Exercise instructions: Find the number of lines below in which the word "with" appears, and write that number only.

(Data to use)

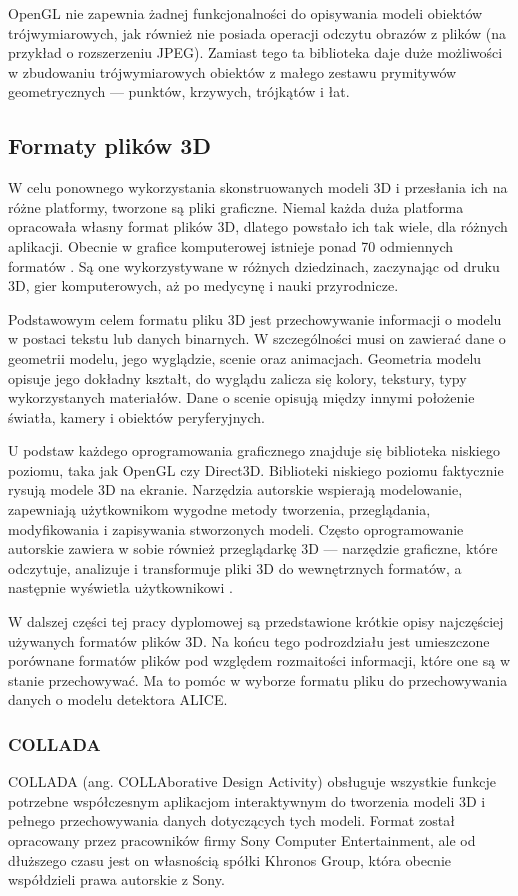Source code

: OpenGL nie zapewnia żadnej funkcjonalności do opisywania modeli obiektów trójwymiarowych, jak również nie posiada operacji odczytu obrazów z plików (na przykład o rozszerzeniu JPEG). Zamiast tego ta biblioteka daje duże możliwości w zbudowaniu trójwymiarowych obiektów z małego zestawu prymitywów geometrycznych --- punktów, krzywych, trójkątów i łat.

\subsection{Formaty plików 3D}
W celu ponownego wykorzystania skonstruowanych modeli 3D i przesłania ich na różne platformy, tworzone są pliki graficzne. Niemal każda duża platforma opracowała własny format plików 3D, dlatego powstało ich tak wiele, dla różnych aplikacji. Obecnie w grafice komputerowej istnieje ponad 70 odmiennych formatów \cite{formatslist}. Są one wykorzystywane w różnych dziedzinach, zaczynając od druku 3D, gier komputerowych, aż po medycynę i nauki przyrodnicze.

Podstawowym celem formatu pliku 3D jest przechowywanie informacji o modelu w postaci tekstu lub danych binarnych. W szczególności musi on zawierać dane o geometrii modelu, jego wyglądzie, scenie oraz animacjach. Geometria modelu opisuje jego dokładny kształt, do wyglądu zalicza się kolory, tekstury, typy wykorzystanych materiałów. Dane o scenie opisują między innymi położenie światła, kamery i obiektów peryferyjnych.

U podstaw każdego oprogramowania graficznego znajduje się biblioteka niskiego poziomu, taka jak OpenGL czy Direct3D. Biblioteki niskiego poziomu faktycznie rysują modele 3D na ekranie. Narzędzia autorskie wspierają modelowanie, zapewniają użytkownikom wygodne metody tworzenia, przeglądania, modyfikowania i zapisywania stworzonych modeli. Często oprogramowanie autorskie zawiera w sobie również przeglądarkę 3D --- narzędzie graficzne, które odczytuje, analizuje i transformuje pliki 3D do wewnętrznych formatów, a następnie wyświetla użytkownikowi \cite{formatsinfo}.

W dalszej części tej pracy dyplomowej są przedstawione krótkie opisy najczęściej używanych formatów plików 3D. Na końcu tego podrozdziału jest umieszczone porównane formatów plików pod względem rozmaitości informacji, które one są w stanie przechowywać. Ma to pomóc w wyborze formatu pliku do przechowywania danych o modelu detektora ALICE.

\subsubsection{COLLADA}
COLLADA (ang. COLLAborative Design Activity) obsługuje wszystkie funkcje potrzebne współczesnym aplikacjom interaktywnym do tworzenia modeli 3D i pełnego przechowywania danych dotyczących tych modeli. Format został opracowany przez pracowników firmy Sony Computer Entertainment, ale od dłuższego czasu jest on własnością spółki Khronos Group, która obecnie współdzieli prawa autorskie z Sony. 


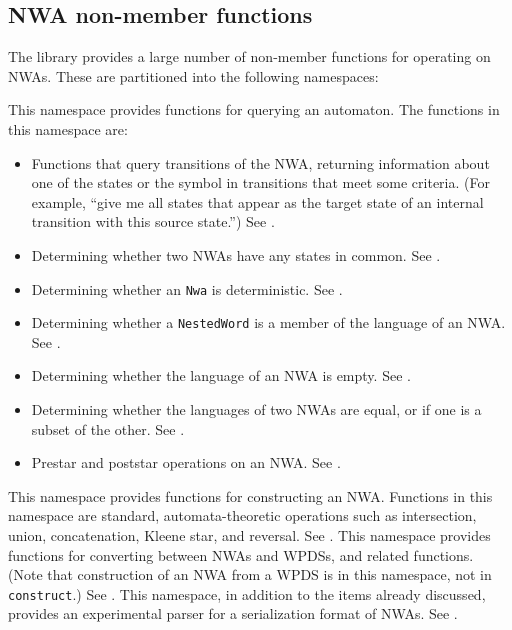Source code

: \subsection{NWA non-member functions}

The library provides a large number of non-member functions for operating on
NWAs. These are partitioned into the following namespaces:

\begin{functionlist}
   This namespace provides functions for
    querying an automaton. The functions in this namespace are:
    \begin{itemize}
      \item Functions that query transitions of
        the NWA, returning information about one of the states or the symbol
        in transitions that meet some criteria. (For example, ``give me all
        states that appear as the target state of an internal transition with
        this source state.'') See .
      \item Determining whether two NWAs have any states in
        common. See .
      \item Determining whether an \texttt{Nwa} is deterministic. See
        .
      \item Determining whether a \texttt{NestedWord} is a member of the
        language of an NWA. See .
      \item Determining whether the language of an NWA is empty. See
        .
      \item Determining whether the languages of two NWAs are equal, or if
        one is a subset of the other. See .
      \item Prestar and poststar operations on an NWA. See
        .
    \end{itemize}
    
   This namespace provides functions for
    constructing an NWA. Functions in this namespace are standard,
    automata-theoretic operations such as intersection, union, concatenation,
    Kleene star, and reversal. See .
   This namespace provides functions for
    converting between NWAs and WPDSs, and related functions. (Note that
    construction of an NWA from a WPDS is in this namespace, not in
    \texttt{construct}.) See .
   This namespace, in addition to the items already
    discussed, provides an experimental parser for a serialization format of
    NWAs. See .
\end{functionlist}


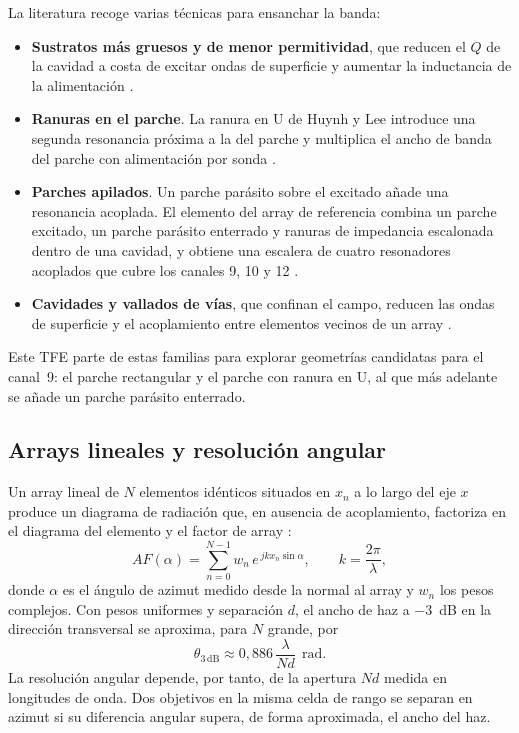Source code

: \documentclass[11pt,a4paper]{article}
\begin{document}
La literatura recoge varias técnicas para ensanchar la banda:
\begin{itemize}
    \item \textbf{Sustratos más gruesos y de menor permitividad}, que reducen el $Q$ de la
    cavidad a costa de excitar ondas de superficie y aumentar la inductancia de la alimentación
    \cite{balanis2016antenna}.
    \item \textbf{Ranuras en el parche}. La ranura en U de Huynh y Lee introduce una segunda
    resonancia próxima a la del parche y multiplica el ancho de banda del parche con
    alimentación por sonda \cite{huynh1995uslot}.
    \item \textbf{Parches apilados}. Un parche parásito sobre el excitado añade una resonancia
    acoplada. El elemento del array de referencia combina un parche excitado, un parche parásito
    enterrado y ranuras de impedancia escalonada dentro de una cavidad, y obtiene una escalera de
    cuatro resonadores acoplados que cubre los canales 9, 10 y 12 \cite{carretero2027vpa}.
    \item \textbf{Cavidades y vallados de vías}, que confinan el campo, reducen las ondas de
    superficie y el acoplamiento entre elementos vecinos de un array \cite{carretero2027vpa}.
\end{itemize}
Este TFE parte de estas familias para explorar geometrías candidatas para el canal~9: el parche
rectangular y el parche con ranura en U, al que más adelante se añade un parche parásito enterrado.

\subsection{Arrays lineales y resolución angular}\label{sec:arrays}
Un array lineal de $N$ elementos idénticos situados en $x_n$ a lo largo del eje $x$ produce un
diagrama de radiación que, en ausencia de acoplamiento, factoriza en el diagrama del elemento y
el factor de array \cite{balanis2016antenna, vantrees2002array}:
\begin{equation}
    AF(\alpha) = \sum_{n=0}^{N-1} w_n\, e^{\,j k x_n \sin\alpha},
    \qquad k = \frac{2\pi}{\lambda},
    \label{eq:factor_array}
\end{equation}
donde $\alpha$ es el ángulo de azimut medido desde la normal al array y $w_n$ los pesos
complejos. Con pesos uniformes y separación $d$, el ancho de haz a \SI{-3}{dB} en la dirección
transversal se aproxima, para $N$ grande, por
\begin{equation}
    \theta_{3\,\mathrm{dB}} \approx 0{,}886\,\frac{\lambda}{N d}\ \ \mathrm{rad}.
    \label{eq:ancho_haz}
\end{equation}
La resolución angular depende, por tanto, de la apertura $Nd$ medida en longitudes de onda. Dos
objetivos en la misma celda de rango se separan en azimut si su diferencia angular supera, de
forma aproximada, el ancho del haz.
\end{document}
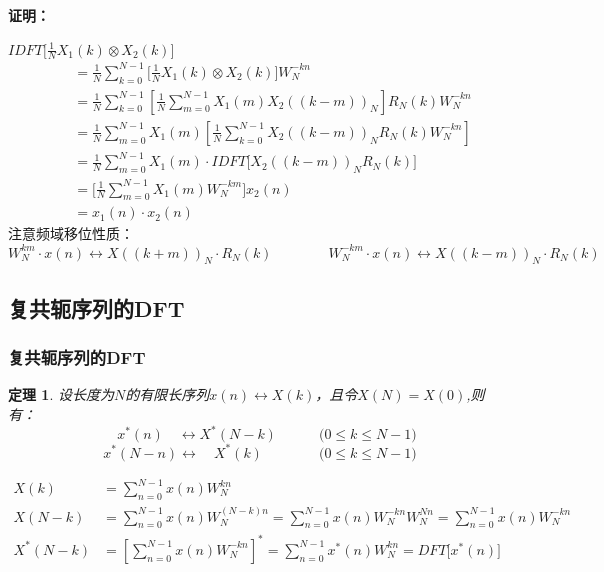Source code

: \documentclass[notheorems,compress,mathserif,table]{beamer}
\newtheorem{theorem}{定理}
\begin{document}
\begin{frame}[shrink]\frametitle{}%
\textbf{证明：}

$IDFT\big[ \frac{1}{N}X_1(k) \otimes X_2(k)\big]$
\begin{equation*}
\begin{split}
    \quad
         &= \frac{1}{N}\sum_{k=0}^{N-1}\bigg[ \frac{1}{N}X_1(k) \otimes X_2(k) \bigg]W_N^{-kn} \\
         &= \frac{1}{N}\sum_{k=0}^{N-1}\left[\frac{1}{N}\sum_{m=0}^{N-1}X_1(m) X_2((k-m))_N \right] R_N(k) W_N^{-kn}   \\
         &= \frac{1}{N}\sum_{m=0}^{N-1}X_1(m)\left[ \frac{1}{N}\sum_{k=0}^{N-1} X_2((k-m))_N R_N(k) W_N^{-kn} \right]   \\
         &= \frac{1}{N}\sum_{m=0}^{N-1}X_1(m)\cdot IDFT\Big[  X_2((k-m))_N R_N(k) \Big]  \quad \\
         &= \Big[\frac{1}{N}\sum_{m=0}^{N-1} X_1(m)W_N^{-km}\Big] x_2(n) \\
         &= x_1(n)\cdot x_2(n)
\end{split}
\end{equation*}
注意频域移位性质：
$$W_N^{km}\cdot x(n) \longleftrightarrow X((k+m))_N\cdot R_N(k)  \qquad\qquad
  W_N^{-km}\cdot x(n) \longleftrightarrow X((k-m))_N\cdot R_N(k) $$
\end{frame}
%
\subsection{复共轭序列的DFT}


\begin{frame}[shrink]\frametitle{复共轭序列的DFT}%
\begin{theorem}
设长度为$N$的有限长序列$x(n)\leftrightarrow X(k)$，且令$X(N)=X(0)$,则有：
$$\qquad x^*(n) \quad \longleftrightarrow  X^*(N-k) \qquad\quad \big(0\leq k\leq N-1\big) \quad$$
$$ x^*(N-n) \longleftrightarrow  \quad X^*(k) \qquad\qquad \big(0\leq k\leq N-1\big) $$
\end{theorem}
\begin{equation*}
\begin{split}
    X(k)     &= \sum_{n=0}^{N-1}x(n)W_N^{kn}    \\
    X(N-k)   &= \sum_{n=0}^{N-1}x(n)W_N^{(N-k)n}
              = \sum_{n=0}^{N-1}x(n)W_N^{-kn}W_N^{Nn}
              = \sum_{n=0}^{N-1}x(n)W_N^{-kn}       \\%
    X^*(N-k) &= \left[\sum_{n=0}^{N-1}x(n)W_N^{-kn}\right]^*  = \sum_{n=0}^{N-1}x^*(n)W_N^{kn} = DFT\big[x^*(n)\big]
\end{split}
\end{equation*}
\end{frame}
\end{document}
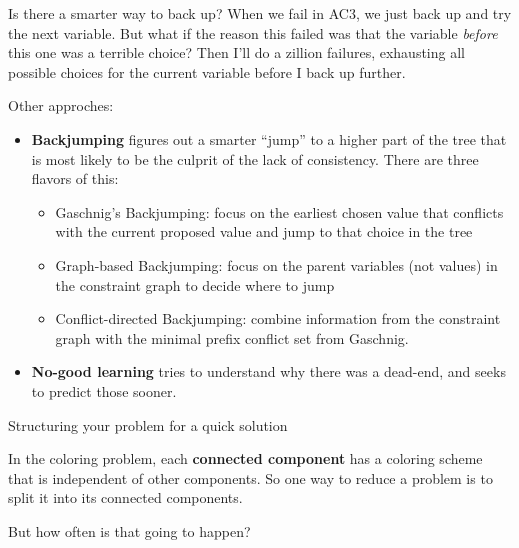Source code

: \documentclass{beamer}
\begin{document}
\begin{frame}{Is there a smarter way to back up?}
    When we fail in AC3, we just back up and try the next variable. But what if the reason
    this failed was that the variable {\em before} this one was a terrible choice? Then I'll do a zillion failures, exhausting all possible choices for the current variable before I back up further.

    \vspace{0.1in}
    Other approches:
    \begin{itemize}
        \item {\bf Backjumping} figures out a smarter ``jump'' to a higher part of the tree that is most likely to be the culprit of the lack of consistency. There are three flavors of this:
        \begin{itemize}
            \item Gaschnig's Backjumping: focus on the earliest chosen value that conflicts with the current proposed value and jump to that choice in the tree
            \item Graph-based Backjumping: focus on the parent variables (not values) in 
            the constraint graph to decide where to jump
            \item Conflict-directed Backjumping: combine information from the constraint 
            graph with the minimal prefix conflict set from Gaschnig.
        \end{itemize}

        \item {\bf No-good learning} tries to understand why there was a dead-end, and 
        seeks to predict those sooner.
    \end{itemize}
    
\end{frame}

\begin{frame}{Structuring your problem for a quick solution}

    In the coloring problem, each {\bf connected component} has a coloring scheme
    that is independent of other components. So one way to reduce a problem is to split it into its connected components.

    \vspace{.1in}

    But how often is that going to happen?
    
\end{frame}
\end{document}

(End Data to use)

Task response: 3